Eyster: “Throughout the year I have sent the supervisors a kind of breakdown of the filing rate — how fast criminal reports are coming into the District Attorney's Office. Last year we were setting records on the numbers coming in and having to review. That doesn't mean that all those that come in get filed, but it certainly means that it is work that has to be considered and reviewed. It's also an indicator of what is happening out on the street as far as law enforcement on patrol, the investigators, and the like.
"Realignment [shifting state prisoners to County jails] has continued to be a challenge for us. Not so far as implementation but as far as what it has done. We are doing some statistical analysis now. We had some funding given to us by the CCP [Community Corrections Partnership, the state agency put in charge of prison realignment] and we are early in that proceeding..... According to the last run we are looking at the Proposition 47 where we started. We have done probably about 210 Proposition 47 petitions. Those are petitions or folks who have asked that felonies be reduced down to misdemeanors because of the change in the law. It was very difficult at first because we had a big tidal wave of petitions coming in. It has slowed down now.
"One of the things i was doing this morning was, I was in Prop 47 court and we had three petitions we had to deal with. People [coming to that court] would say, ‘I'd rather take my hit now and not participate in drug rehab through the drug court. We'll just see how it goes.’ Well, it doesn't go well. We have some folks coming back and back and back. That is not anything new. It has just kind of expanded.
"Up in the third district we have folks who are charged with 647F, drunk in public.
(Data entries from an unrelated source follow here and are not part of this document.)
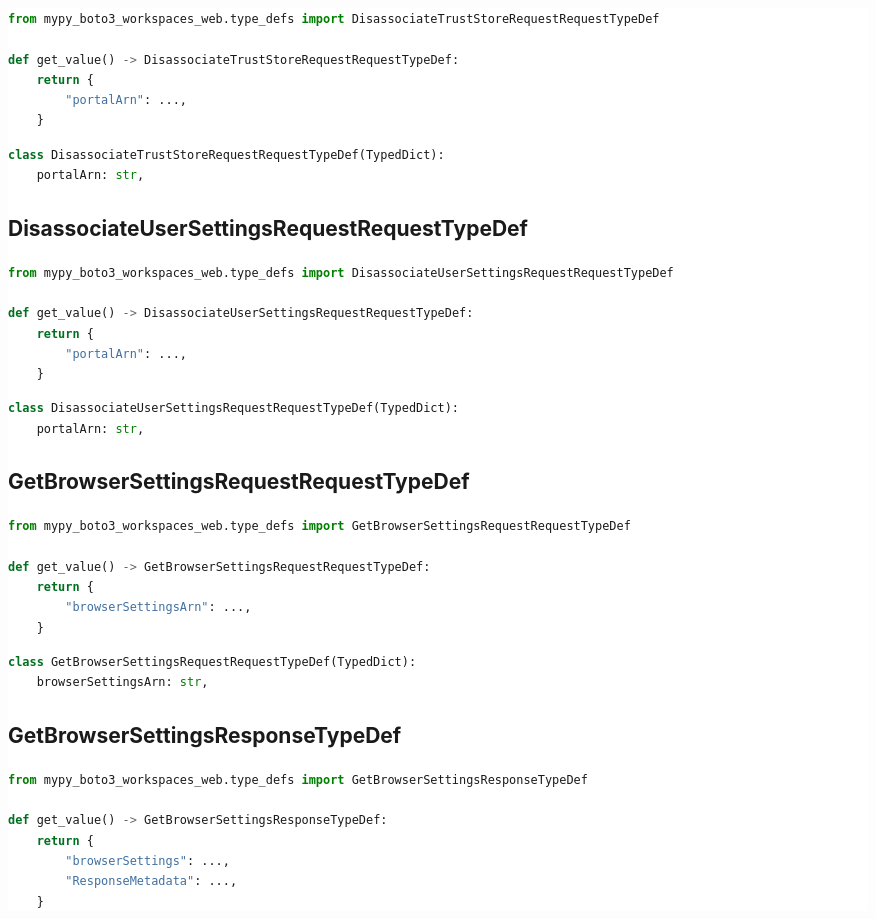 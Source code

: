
 ```python title="Usage Example"
from mypy_boto3_workspaces_web.type_defs import DisassociateTrustStoreRequestRequestTypeDef

def get_value() -> DisassociateTrustStoreRequestRequestTypeDef:
    return {
        "portalArn": ...,
    }
```

```python title="Definition"
class DisassociateTrustStoreRequestRequestTypeDef(TypedDict):
    portalArn: str,
```

## DisassociateUserSettingsRequestRequestTypeDef

```python title="Usage Example"
from mypy_boto3_workspaces_web.type_defs import DisassociateUserSettingsRequestRequestTypeDef

def get_value() -> DisassociateUserSettingsRequestRequestTypeDef:
    return {
        "portalArn": ...,
    }
```

```python title="Definition"
class DisassociateUserSettingsRequestRequestTypeDef(TypedDict):
    portalArn: str,
```

## GetBrowserSettingsRequestRequestTypeDef

```python title="Usage Example"
from mypy_boto3_workspaces_web.type_defs import GetBrowserSettingsRequestRequestTypeDef

def get_value() -> GetBrowserSettingsRequestRequestTypeDef:
    return {
        "browserSettingsArn": ...,
    }
```

```python title="Definition"
class GetBrowserSettingsRequestRequestTypeDef(TypedDict):
    browserSettingsArn: str,
```

## GetBrowserSettingsResponseTypeDef

```python title="Usage Example"
from mypy_boto3_workspaces_web.type_defs import GetBrowserSettingsResponseTypeDef

def get_value() -> GetBrowserSettingsResponseTypeDef:
    return {
        "browserSettings": ...,
        "ResponseMetadata": ...,
    }
```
The Willits Police Department is bringing folks down maybe every three days that just can't stay away from the bottle. They get in the jail. They get out. They get back in jail again and we have to keep amending our complaints because we can't get them into court for arraignment before they re-offend again.
"Supervisor Woodhouse knows and I know that the Willits Police Department is working hard, as is the Sheriff. But it's one of these things that's kind of a cultural issue that we have had for years and we have just not been able to deal with it. We have the drunks in public. We have the folks that I call 11550, using or being under the influence of controlled substances. A lot of repeat flyers. Proposition 47 in that regard did not help us very much, in fact it's made it more difficult.”